You can very your timing and approach to injection to suit your cat. Injecting while the cat is eating and his attention diverted works for many cats. The syringe barrel is held between two fingers and the plunger depressed with a third finger. Some people hold the syringe between the index and middle fingers, with the thumb ready to depress the plunger once the needle has entered the skin. Others hold the syringe between their thumb and middle fingers so the index finger is available to push the plunger. Don't put your finger on the plunger until you are ready to inject to avoid injecting into the fur only. Turn your hand over so the syringe is between your hand and the cat, which ensures that the needle is almost parallel to his body. The needle gets jabbed sharply into the skin, about halfway up the tent of skin. Many people will then pull back on the plunger slightly to make sure the needle isn't in a blood vessel. This is awkward for a beginner and if you are careful about only pulling up the skin and subcutaneous tissue, it should be unnecessary. Make sure your veterinarian demonstrates how to give shots and then watches your technique. You can practice on a piece of heavy vinyl, a pickled pig's foot, or many other objects until your movements are smooth.

Always stroke the injection site afterward -- if you feel moisture, then you lost some of the insulin. If you can't be there to watch for hypoglycemia later, never give additional insulin. Just note on your injection chart that your cat's dose went short by an unknown amount. It can be helpful to post a schedule on the refrigerator so you can check off when shots are given. This is especially important when more than one person in the household may give the shot.
 
Hi Jen,

Just wanted to chime in and say that my vet gave me 29g 1/2" needles as well, and told me that I was to only buy needles from them. At this point, I didn't know any better and didn't even realize that they were the same needles that humans use and that I could get them at any pharmacy. I was so clueless. The first week went well, but then Kit started jumping everytime we came close to him with the needle. We tried while he was eating, we tried giving him treats, he would flinch and try to run away as soon as the needle just touched him. I would cry because I felt like I was hurting him. After learning about the 31g and the fact that I could just go out and buy them myself, I saw that they only sold the short ones. I was a bit nervous about getting those at first because Kit is long haired as well. I couldn't have been more wrong. He stopped flinching as soon as we switched because of the thinner needle, he doesn't even seem like he realizes I'm shooting him. And the shorter needles are so much easier to handle (in my opinion). Although I didn't have any major problem with the 1/2", after trying the short ones, I just feel like they are easier to control (not sure if that makes sense). Overall, in my experience, never want to go back.

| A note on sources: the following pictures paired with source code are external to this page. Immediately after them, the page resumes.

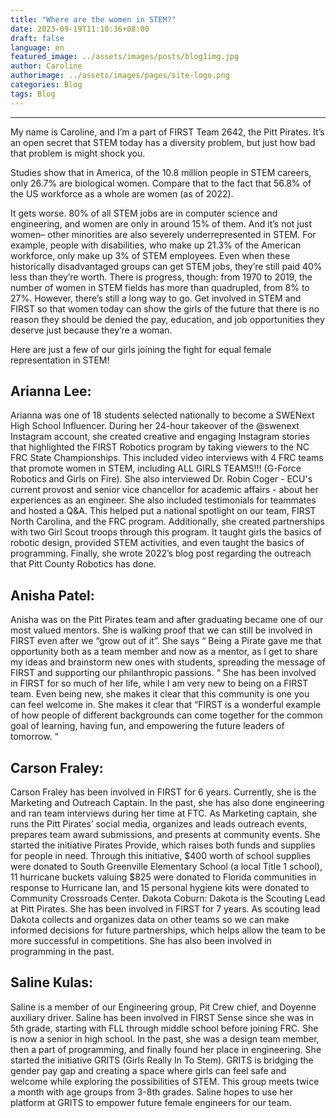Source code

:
 ```yaml
---
title: "Where are the women in STEM?"
date: 2023-09-19T11:10:36+08:00
draft: false
language: en
featured_image: ../assets/images/posts/blog1img.jpg
author: Caroline
authorimage: ../assets/images/pages/site-logo.png
categories: Blog
tags: Blog
---
```

---

My name is Caroline, and I’m a part of FIRST Team 2642, the Pitt Pirates. It’s an open secret that STEM today has a diversity problem, but just how bad that problem is might shock you.

Studies show that in America, of the 10.8 million people in STEM careers, only 26.7% are biological women. Compare that to the fact that 56.8% of the US workforce as a whole are women (as of 2022). 

It gets worse. 80% of all STEM jobs are in computer science and engineering, and women are only in around 15% of them. And it’s not just women– other minorities are also severely underrepresented in STEM. For example, people with disabilities, who make up 21.3% of the American workforce, only make up 3% of STEM employees. Even when these historically disadvantaged groups can get STEM jobs, they’re still paid 40% less than they’re worth. There is progress, though: from 1970 to 2019, the number of women in STEM fields has more than quadrupled, from 8% to 27%. However, there’s still a long way to go. Get involved in STEM and FIRST so that women today can show the girls of the future that there is no reason they should be denied the pay, education, and job opportunities they deserve just because they’re a woman. 

Here are just a few of our girls joining the fight for equal female representation in STEM!

## Arianna Lee: 
Arianna was one of 18 students selected nationally to become a SWENext High School Influencer. During her 24-hour takeover of the @swenext Instagram account, she created creative and engaging Instagram stories that highlighted the FIRST Robotics program by taking viewers to the NC FRC State Championships. This included video interviews with 4 FRC teams that promote women in STEM, including ALL GIRLS TEAMS!!! (G-Force Robotics and Girls on Fire). She also interviewed Dr. Robin Coger - ECU's current provost and senior vice chancellor for academic affairs - about her experiences as an engineer. She also included testimonials for teammates and hosted a Q&A. This helped put a national spotlight on our team, FIRST North Carolina, and the FRC program. Additionally, she created partnerships with two Girl Scout troops through this program. It taught girls the basics of robotic design, provided STEM activities, and even taught the basics of programming. Finally, she wrote 2022’s blog post regarding the outreach that Pitt County Robotics has done.

## Anisha Patel: 

Anisha was on the Pitt Pirates team and after graduating became one of our most valued mentors. She is walking proof that we can still be involved in FIRST even after we “grow out of it”. She says “ Being a Pirate gave me that opportunity both as a team member and now as a mentor, as I get to share my ideas and brainstorm new ones with students, spreading the message of FIRST and supporting our philanthropic passions. “ She has been involved in FIRST for so much of her life, while I am very new to being on a FIRST team. Even being new, she makes it clear that this community is one you can feel welcome in. She makes it clear that “FIRST is a wonderful example of how people of different backgrounds can come together for the common goal of learning, having fun, and empowering the future leaders of tomorrow. “ 

## Carson Fraley:
Carson Fraley has been involved in FIRST for 6 years. Currently, she is the Marketing and Outreach Captain. In the past, she has also done engineering and ran team interviews during her time at FTC. As Marketing captain, she runs the Pitt Pirates’ social media, organizes and leads outreach events, prepares team award submissions, and presents at community events. She started the initiative Pirates Provide, which raises both funds and supplies for people in need. Through this initiative, $400 worth of school supplies were donated to South Greenville Elementary School (a local Title 1 school), 11 hurricane buckets valuing $825 were donated to Florida communities in response to Hurricane Ian, and 15 personal hygiene kits were donated to Community Crossroads Center. 
Dakota Coburn: 
Dakota is the Scouting Lead at Pitt Pirates. She has been involved in FIRST for 7 years. As scouting lead Dakota collects and organizes data on other teams so we can make informed decisions for future partnerships, which helps allow the team to be more successful in competitions. She has also been involved in programming in the past. 

## Saline Kulas:
Saline is a member of our Engineering group, Pit Crew chief, and Doyenne auxiliary driver. 
Saline has been involved in FIRST Sense since she was in 5th grade, starting with FLL through middle school before joining FRC. She is now a senior in high school. In the past, she was a design team member, then a part of programming, and finally found her place in engineering. She started the initiative GRITS (Girls Really In To Stem). GRITS is bridging the gender pay gap and creating a space where girls can feel safe and welcome while exploring the possibilities of STEM. This group meets twice a month with age groups from 3-8th grades. Saline hopes to use her platform at GRITS to empower future female engineers for our team. 
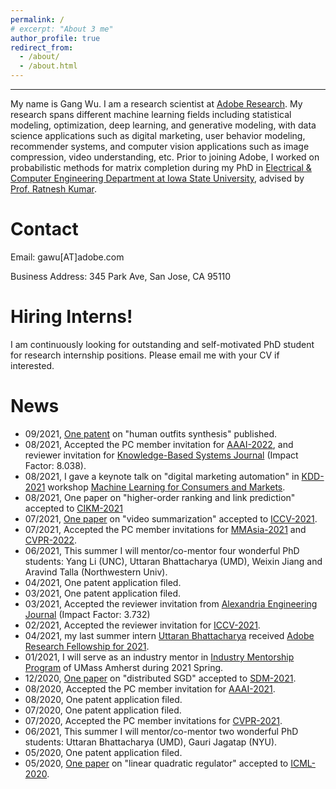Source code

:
 ```yaml
---
permalink: /
# excerpt: "About 3 me"
author_profile: true
redirect_from: 
  - /about/
  - /about.html
---
```


------
<!-- ====== -->
My name is Gang Wu. I am a research scientist at [Adobe Research](https://research.adobe.com/). My research spans different machine learning fields including statistical modeling, optimization, deep learning, and generative modeling, with data science applications such as digital marketing, user behavior modeling, recommender systems, and computer vision applications such as image compression, video understanding, etc. Prior to joining Adobe, I worked on probabilistic methods for matrix completion during my PhD in [Electrical & Computer Engineering Department at Iowa State University](https://www.ece.iastate.edu), advised by [Prof. Ratnesh Kumar](https://www.ece.iastate.edu/~rkumar/).

Contact
======
Email: gawu[AT]adobe.com

Business Address: 345 Park Ave, San Jose, CA 95110

Hiring Interns!
======
I am continuously looking for outstanding and self-motivated PhD student for research internship positions. Please email me with your CV if interested.


News
======
* 09/2021, [One patent](https://patentimages.storage.googleapis.com/b5/59/d8/64b2d50c2a427b/US20210272341A1.pdf) on "human outfits synthesis" published.
* 08/2021, Accepted the PC member invitation for [AAAI-2022](https://aaai.org/Conferences/AAAI-22/), and reviewer invitation for [Knowledge-Based Systems Journal](https://www.journals.elsevier.com/knowledge-based-systems) (Impact Factor: 8.038).
* 08/2021, I gave a keynote talk on "digital marketing automation" in [KDD-2021](https://www.kdd.org/kdd2021/) workshop [Machine Learning for Consumers and Markets](https://sites.google.com/andrew.cmu.edu/mlcmatkdd2021/home).
* 08/2021, One paper on "higher-order ranking and link prediction" accepted to [CIKM-2021](https://www.cikm2021.org)
* 07/2021, [One paper](http://arxiv.org/abs/2110.01774) on "video summarization" accepted to [ICCV-2021](http://iccv2021.thecvf.com/).
* 07/2021, Accepted the PC member invitations for [MMAsia-2021](https://mmasia2021.uqcloud.net) and [CVPR-2022](https://cvpr2022.thecvf.com).
* 06/2021, This summer I will mentor/co-mentor four wonderful PhD students: Yang Li (UNC), Uttaran Bhattacharya (UMD), Weixin Jiang and Aravind Talla (Northwestern Univ).
* 04/2021, One patent application filed.
* 03/2021, One patent application filed.
* 03/2021, Accepted the reviewer invitation from [Alexandria Engineering Journal](https://www.journals.elsevier.com/alexandria-engineering-journal) (Impact Factor: 3.732)
* 02/2021, Accepted the reviewer invitation for [ICCV-2021](http://iccv2021.thecvf.com/).
* 04/2021, my last summer intern [Uttaran Bhattacharya](https://www.cs.umd.edu/~uttaranb/) received [Adobe Research Fellowship for 2021](https://research.adobe.com/fellowship/previous-fellowship-award-winners/).
* 01/2021, I will serve as an industry mentor in [Industry Mentorship Program](http://ds.cs.umass.edu/industry/industry-mentorship-program) of UMass Amherst during 2021 Spring.
* 12/2020, [One paper](https://epubs.siam.org/doi/pdf/10.1137/1.9781611976700.50) on "distributed SGD" accepted to [SDM-2021](https://www.siam.org/conferences/cm/conference/sdm21).
* 08/2020, Accepted the PC member invitation for [AAAI-2021](https://aaai.org/Conferences/AAAI-21/).
* 08/2020, One patent application filed.
* 07/2020, One patent application filed.
* 07/2020, Accepted the PC member invitations for [CVPR-2021](https://cvpr2021.thecvf.com).
* 06/2021, This summer I will mentor/co-mentor two wonderful PhD students: Uttaran Bhattacharya (UMD), Gauri Jagatap (NYU).
* 05/2020, One patent application filed.
* 05/2020, [One paper](http://proceedings.mlr.press/v119/park20c/park20c.pdf) on "linear quadratic regulator" accepted to [ICML-2020](https://icml.cc/Conferences/2020).




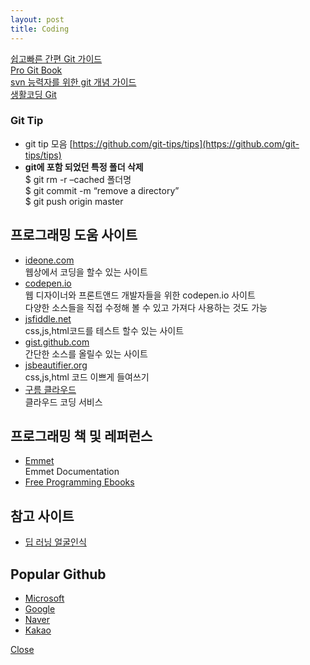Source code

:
 ```yaml
---
layout: post
title: Coding
---
```

[쉽고빠른 간편 Git 가이드](http://rogerdudler.github.io/git-guide/index.ko.html)<br>
[Pro Git Book](https://git-scm.com/book/ko/v1)<br>
[svn 능력자를 위한 git 개념 가이드](https://www.slideshare.net/einsub/svn-git-17386752)<br>
[생활코딩 Git](https://opentutorials.org/course/1492)<br>

### Git Tip
* git tip 모음
[https://github.com/git-tips/tips](https://github.com/git-tips/tips)
*  **git에 포함 되었던 특정 폴더 삭제**
 <br>$ git rm -r –cached 폴더명
 <br>$ git commit -m “remove a directory”
 <br>$ git push origin master

## 프로그래밍 도움 사이트
* [ideone.com](ideone.com)<br>
웹상에서 코딩을 할수 있는 사이트
* [codepen.io](codepen.io)<br>
웹 디자이너와 프론트앤드 개발자들을 위한 codepen.io 사이트<br>
 다양한 소스들을 직접 수정해 볼 수 있고 가져다 사용하는 것도 가능
* [jsfiddle.net](jsfiddle.net)<br>
css,js,html코드를 테스트 할수 있는 사이트
* [gist.github.com](gist.github.com)<br>
간단한 소스를 올릴수 있는 사이트
* [jsbeautifier.org](http://jsbeautifier.org/)<br>
css,js,html 코드 이쁘게 들여쓰기
* [구름 클라우드](https://www.goorm.io/)<br>
클라우드 코딩 서비스


## 프로그래밍 책 및 레퍼런스
* [Emmet](https://docs.emmet.io/abbreviations/syntax/)<br>
Emmet Documentation
* [Free Programming Ebooks](https://github.com/EbookFoundation/free-programming-books/blob/master/free-programming-books.md)

## 참고 사이트
* [딥 러닝 얼굴인식](http://bcho.tistory.com/1178)

## Popular Github
* [Microsoft](https://github.com/Microsoft)
* [Google](https://github.com/google)
* [Naver](https://github.com/naver)
* [Kakao](https://github.com/kakao)

[Close](https://sekisuri.github.io)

Also with regards to the checking for blood. My vet said to do that too, but I really didn't have the coordination for that also. I did for the first week or so, but it was making things so complication. I, personally, never had a problem since I stopped. I like Julia's advice on this.
 
I wanted to chime that my Cedric is also a grazer. Befor he was dx'd, he ate both dry and canned (vet really pushed for canned). when he was dx'd last easter, he had both grainfree, high protein low carb canned & dry. When I took the dry food away his # went down 100 points in 24 hrs. 2 days later no more insulin shots. I still test him, in fact he was 78 saturday night (I am here in the US). He gets 4 smaller meals a day, 2 of whihc he gets via an auto feeder (Cat mate C20) that has an ice pack in it. My problem with him being a grazer is that the new guy I rescued in September wants to eat his food too! (he says Cedric gets better food, which is not true...).

You can home test and do your own curves. Like the others have said, if your vet is resistant (not sure why he would be since he's prescribed lantus off the bat) then find a new one. Post where you live in your profie ----> as we have quite a few Canadians here, eh!